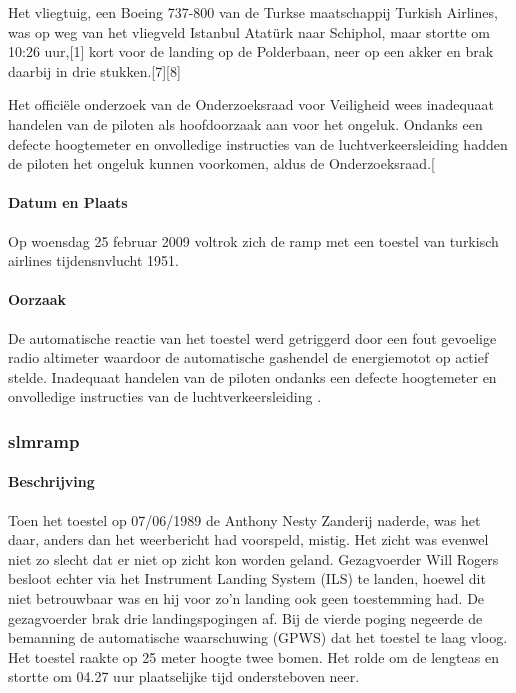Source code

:\documentclass{article}
\begin{document}
	Het vliegtuig, een Boeing 737-800 van de Turkse maatschappij Turkish Airlines, was op weg van het vliegveld Istanbul Atatürk naar Schiphol, maar stortte om 10:26 uur,[1] kort voor de landing op de Polderbaan, neer op een akker en brak daarbij in drie stukken.[7][8]
	
	Het officiële onderzoek van de Onderzoeksraad voor Veiligheid wees inadequaat handelen van de piloten als hoofdoorzaak aan voor het ongeluk. Ondanks een defecte hoogtemeter en onvolledige instructies van de luchtverkeersleiding hadden de piloten het ongeluk kunnen voorkomen, aldus de Onderzoeksraad.[
	\paragraph{Datum en Plaats}
 
	\newline \indent  Op woensdag 25 februar 2009 voltrok zich de  ramp met een toestel van turkisch airlines tijdensnvlucht 1951.
	\paragraph{Oorzaak}
	De automatische reactie van het toestel werd getriggerd door een fout gevoelige radio altimeter waardoor de automatische gashendel de energiemotot op actief stelde.
	Inadequaat handelen van de piloten ondanks een defecte hoogtemeter en onvolledige instructies van de luchtverkeersleiding
	\cite{zuilen23022019Tijdlijnpoldercrash}
	\cite{wikinews04032009techfoutailines1951}
	\cite{luchtvaartnieuws21012020boeing737conclusies}
	\cite{adformatie280220209communicatiegebreken}
	\cite{spinnael25022009onderzoekpolderbaancrash}
	\cite{crashTurkishAirlines}
	\cite{flightradar24}
	\cite{flightstatstracker}. 
	\subsubsection{slmramp}
			\paragraph{Beschrijving}
				Toen het toestel op 07/06/1989 de Anthony Nesty Zanderij naderde, was het daar, anders dan het weerbericht had voorspeld, mistig. Het zicht was evenwel niet zo slecht dat er niet op zicht kon worden geland. Gezagvoerder Will Rogers besloot echter via het Instrument Landing System (ILS) te landen, hoewel dit niet betrouwbaar was en hij voor zo'n landing ook geen toestemming had. De gezagvoerder brak drie landingspogingen af. Bij de vierde poging negeerde de bemanning de automatische waarschuwing (GPWS) dat het toestel te laag vloog. Het toestel raakte op 25 meter hoogte twee bomen. Het rolde om de lengteas en stortte om 04.27 uur plaatselijke tijd ondersteboven neer.
\end{document}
_____
#### [TASK STATEMENT]
Skip the pictures, then return the rest of the data exactly.

#### [ANSWER BELOW]
Source code

:\documentclass{article}
\begin{document}
	Het vliegtuig, een Boeing 737-800 van de Turkse maatschappij Turkish Airlines, was op weg van het vliegveld Istanbul Atatürk naar Schiphol, maar stortte om 10:26 uur,[1] kort voor de landing op de Polderbaan, neer op een akker en brak daarbij in drie stukken.[7][8]
	
	Het officiële onderzoek van de Onderzoeksraad voor Veiligheid wees inadequaat handelen van de piloten als hoofdoorzaak aan voor het ongeluk. Ondanks een defecte hoogtemeter en onvolledige instructies van de luchtverkeersleiding hadden de piloten het ongeluk kunnen voorkomen, aldus de Onderzoeksraad.[
	\paragraph{Datum en Plaats}
 
	\newline \indent  Op woensdag 25 februar 2009 voltrok zich de  ramp met een toestel van turkisch airlines tijdensnvlucht 1951.
	\paragraph{Oorzaak}
	De automatische reactie van het toestel werd getriggerd door een fout gevoelige radio altimeter waardoor de automatische gashendel de energiemotot op actief stelde.
	Inadequaat handelen van de piloten ondanks een defecte hoogtemeter en onvolledige instructies van de luchtverkeersleiding
	\cite{zuilen23022019Tijdlijnpoldercrash}
	\cite{wikinews04032009techfoutailines1951}
	\cite{luchtvaartnieuws21012020boeing737conclusies}
	\cite{adformatie280220209communicatiegebreken}
	\cite{spinnael25022009onderzoekpolderbaancrash}
	\cite{crashTurkishAirlines}
	\cite{flightradar24}
	\cite{flightstatstracker}. 
	\subsubsection{slmramp}
			\paragraph{Beschrijving}
				Toen het toestel op 07/06/1989 de Anthony Nesty Zanderij naderde, was het daar, anders dan het weerbericht had voorspeld, mistig. Het zicht was evenwel niet zo slecht dat er niet op zicht kon worden geland. Gezagvoerder Will Rogers besloot echter via het Instrument Landing System (ILS) te landen, hoewel dit niet betrouwbaar was en hij voor zo'n landing ook geen toestemming had. De gezagvoerder brak drie landingspogingen af. Bij de vierde poging negeerde de bemanning de automatische waarschuwing (GPWS) dat het toestel te laag vloog. Het toestel raakte op 25 meter hoogte twee bomen. Het rolde om de lengteas en stortte om 04.27 uur plaatselijke tijd ondersteboven neer.
\end{document}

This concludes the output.